## Task instructions
Only the lines from the top of the records below through the line containing "Various PartDesign enhancement" should be printed, exactly and without pictures.

## Input material
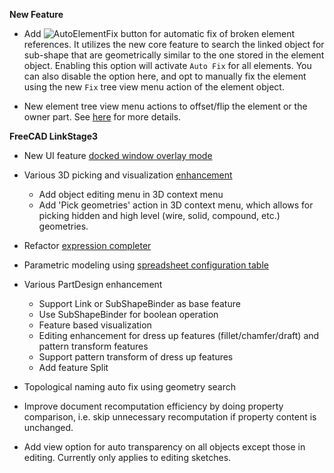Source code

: __New Feature__

* Add ![AutoElementFix](../raw/master/freecad/asm3/Gui/Resources/icons/Assembly_AutoFixElement.svg?sanitize=true)
  button for automatic fix of broken element references. It utilizes the new core feature to search
  the linked object for sub-shape that are geometrically similar to the one stored in the element object.
  Enabling this option will activate `Auto Fix` for all elements. You can also disable the option here,
  and opt to manually fix the element using the new `Fix` tree view menu action of the element object.

* New element tree view menu actions to offset/flip the element or the owner part. See
  [here](Constraints-and-Solvers#user-content-element-actions) for more details.

__FreeCAD LinkStage3__

* New UI feature [docked window overlay mode](https://forum.freecadweb.org/viewtopic.php?f=34&t=45349)

* Various 3D picking and visualization [enhancement](https://forum.freecadweb.org/viewtopic.php?f=17&t=41103)
    * Add object editing menu in 3D context menu
    * Add 'Pick geometries' action in 3D context menu, which allows for picking
      hidden and high level (wire, solid, compound, etc.) geometries.

* Refactor [expression completer](https://forum.freecadweb.org/viewtopic.php?f=17&t=43412)

* Parametric modeling using [spreadsheet configuration table](https://forum.freecadweb.org/viewtopic.php?f=17&t=42183)

* Various PartDesign enhancement
    * Support Link or SubShapeBinder as base feature
    * Use SubShapeBinder for boolean operation
    * Feature based visualization
    * Editing enhancement for dress up features (fillet/chamfer/draft) and pattern transform features
    * Support pattern transform of dress up features
    * Add feature Split

* Topological naming auto fix using geometry search

* Improve document recomputation efficiency by doing property comparison, i.e.
  skip unnecessary recomputation if property content is unchanged.

* Add view option for auto transparency on all objects except those in editing.
  Currently only applies to editing sketches.
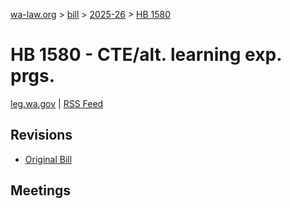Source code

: [wa-law.org](/) > [bill](/bill/) > [2025-26](/bill/2025-26/) > [HB 1580](/bill/2025-26/hb/1580/)

# HB 1580 - CTE/alt. learning exp. prgs.
[leg.wa.gov](https://app.leg.wa.gov/billsummary?BillNumber=1580&Year=2025&Initiative=false) | [RSS Feed](./rss.xml)

## Revisions
* [Original Bill](1/)

## Meetings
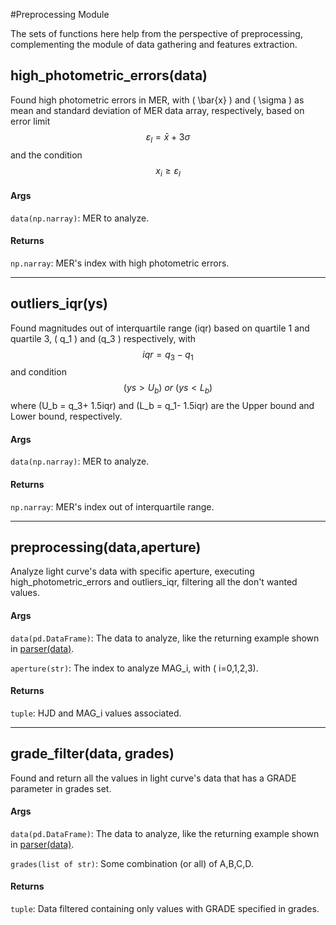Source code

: #Preprocessing Module

The sets of functions here help from the perspective of preprocessing, complementing the module of data gathering and features extraction.

## high_photometric_errors(data)

Found high photometric errors in MER,  with \( \bar{x} \) and \( \sigma \) as mean and standard deviation of MER data array, respectively, based on error limit
$$ \varepsilon_l =  \bar{x} + 3 \sigma$$
and the condition
$$ x_i \geq \varepsilon_l $$

#### Args
`data(np.narray)`: MER to analyze.

#### Returns
`np.narray`: MER's index with high photometric errors.

-------------

## outliers_iqr(ys)

Found magnitudes out of interquartile range (iqr) based on quartile 1 and quartile 3, \( q_1 \) and \(q_3 \) respectively, with 
$$ iqr = q_3-q_1 $$ 
and condition
$$ (ys > U_b)\ or \ (ys < L_b)$$
where \(U_b = q_3+ 1.5iqr\) and \(L_b = q_1- 1.5iqr\) are the Upper bound and Lower bound, respectively.

#### Args
`data(np.narray)`: MER to analyze.

#### Returns
`np.narray`: MER's index out of interquartile range.

-------------

## preprocessing(data,aperture)

Analyze light curve's data with specific aperture, executing high_photometric_errors and outliers_iqr, filtering all the don't wanted values.

#### Args
`data(pd.DataFrame)`: The data to analyze, like the returning example shown in [parser(data)](datadq.md).

`aperture(str)`: The index to analyze MAG_i, with \( i=0,1,2,3\).

#### Returns
`tuple`: HJD and MAG_i values associated.

-------------

## grade_filter(data, grades)

Found and return all the values in light curve's data that has a GRADE parameter in grades set.

#### Args
`data(pd.DataFrame)`: The data to analyze, like the returning example shown in [parser(data)](datadq.md).

`grades(list of str)`: Some combination (or all) of A,B,C,D.

#### Returns
`tuple`: Data filtered containing only values with GRADE specified in grades.
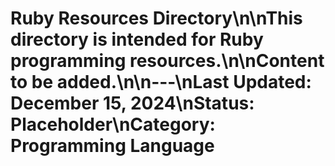 # Ruby Resources Directory\n\nThis directory is intended for Ruby programming resources.\n\nContent to be added.\n\n---\nLast Updated: December 15, 2024\nStatus: Placeholder\nCategory: Programming Language 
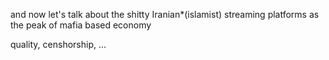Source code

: and now let's talk about the shitty Iranian\*(islamist) streaming platforms as the peak of mafia based economy

quality, censhorship, ...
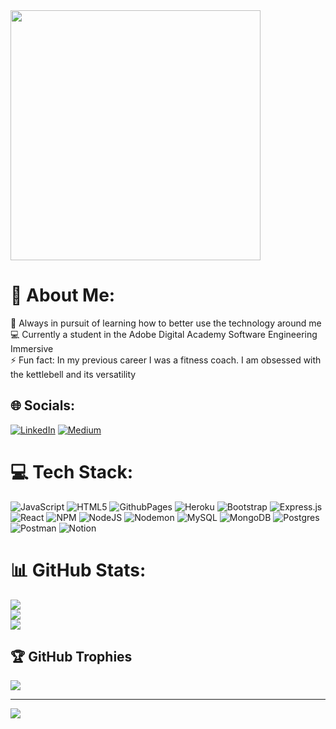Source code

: <img src="https://github.com/sophiabanda/sophiabanda/assets/51414936/5e04946f-a625-4000-aff2-d243247d1664" height="400">

# 💫 About Me:
🌱 Always in pursuit of learning how to better use the technology around me<br>💻 Currently a student in the Adobe Digital Academy Software Engineering Immersive<br>⚡ Fun fact: In my previous career I was a fitness coach. I am obsessed with the kettlebell and its versatility<br>


## 🌐 Socials:
[![LinkedIn](https://img.shields.io/badge/LinkedIn-%230077B5.svg?logo=linkedin&logoColor=white)](https://www.linkedin.com/in/sophia-banda/) [![Medium](https://img.shields.io/badge/Medium-12100E?logo=medium&logoColor=white)](https://medium.com/@sophia.m.banda) 

# 💻 Tech Stack:
![JavaScript](https://img.shields.io/badge/javascript-%23323330.svg?style=for-the-badge&logo=javascript&logoColor=%23F7DF1E) ![HTML5](https://img.shields.io/badge/html5-%23E34F26.svg?style=for-the-badge&logo=html5&logoColor=white) ![GithubPages](https://img.shields.io/badge/github%20pages-121013?style=for-the-badge&logo=github&logoColor=white) ![Heroku](https://img.shields.io/badge/heroku-%23430098.svg?style=for-the-badge&logo=heroku&logoColor=white) ![Bootstrap](https://img.shields.io/badge/bootstrap-%238511FA.svg?style=for-the-badge&logo=bootstrap&logoColor=white) ![Express.js](https://img.shields.io/badge/express.js-%23404d59.svg?style=for-the-badge&logo=express&logoColor=%2361DAFB) ![React](https://img.shields.io/badge/react-%2320232a.svg?style=for-the-badge&logo=react&logoColor=%2361DAFB) ![NPM](https://img.shields.io/badge/NPM-%23CB3837.svg?style=for-the-badge&logo=npm&logoColor=white) ![NodeJS](https://img.shields.io/badge/node.js-6DA55F?style=for-the-badge&logo=node.js&logoColor=white) ![Nodemon](https://img.shields.io/badge/NODEMON-%23323330.svg?style=for-the-badge&logo=nodemon&logoColor=%BBDEAD)  ![MySQL](https://img.shields.io/badge/mysql-%2300000f.svg?style=for-the-badge&logo=mysql&logoColor=white) ![MongoDB](https://img.shields.io/badge/MongoDB-%234ea94b.svg?style=for-the-badge&logo=mongodb&logoColor=white) ![Postgres](https://img.shields.io/badge/postgres-%23316192.svg?style=for-the-badge&logo=postgresql&logoColor=white) ![Postman](https://img.shields.io/badge/Postman-FF6C37?style=for-the-badge&logo=postman&logoColor=white) ![Notion](https://img.shields.io/badge/Notion-%23000000.svg?style=for-the-badge&logo=notion&logoColor=white)

# 📊 GitHub Stats:
![](https://github-readme-stats.vercel.app/api?username=sophiabanda&theme=gotham&hide_border=false&include_all_commits=false&count_private=false)<br/>
![](https://github-readme-streak-stats.herokuapp.com/?user=sophiabanda&theme=gotham&hide_border=false)<br/>
![](https://github-readme-stats.vercel.app/api/top-langs/?username=sophiabanda&theme=gotham&hide_border=false&include_all_commits=false&count_private=false&layout=compact)

## 🏆 GitHub Trophies
![](https://github-profile-trophy.vercel.app/?username=sophiabanda&theme=radical&no-frame=false&no-bg=true&margin-w=4)

---
[![](https://visitcount.itsvg.in/api?id=sophiabanda&icon=0&color=0)](https://visitcount.itsvg.in)

<!-- Proudly created with GPRM ( https://gprm.itsvg.in ) -->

## Exercise response
Source code

: __New Feature__

* Add ![AutoElementFix](../raw/master/freecad/asm3/Gui/Resources/icons/Assembly_AutoFixElement.svg?sanitize=true)
  button for automatic fix of broken element references. It utilizes the new core feature to search
  the linked object for sub-shape that are geometrically similar to the one stored in the element object.
  Enabling this option will activate `Auto Fix` for all elements. You can also disable the option here,
  and opt to manually fix the element using the new `Fix` tree view menu action of the element object.

* New element tree view menu actions to offset/flip the element or the owner part. See
  [here](Constraints-and-Solvers#user-content-element-actions) for more details.

__FreeCAD LinkStage3__

* New UI feature [docked window overlay mode](https://forum.freecadweb.org/viewtopic.php?f=34&t=45349)

* Various 3D picking and visualization [enhancement](https://forum.freecadweb.org/viewtopic.php?f=17&t=41103)
    * Add object editing menu in 3D context menu
    * Add 'Pick geometries' action in 3D context menu, which allows for picking
      hidden and high level (wire, solid, compound, etc.) geometries.

* Refactor [expression completer](https://forum.freecadweb.org/viewtopic.php?f=17&t=43412)

* Parametric modeling using [spreadsheet configuration table](https://forum.freecadweb.org/viewtopic.php?f=17&t=42183)

* Various PartDesign enhancement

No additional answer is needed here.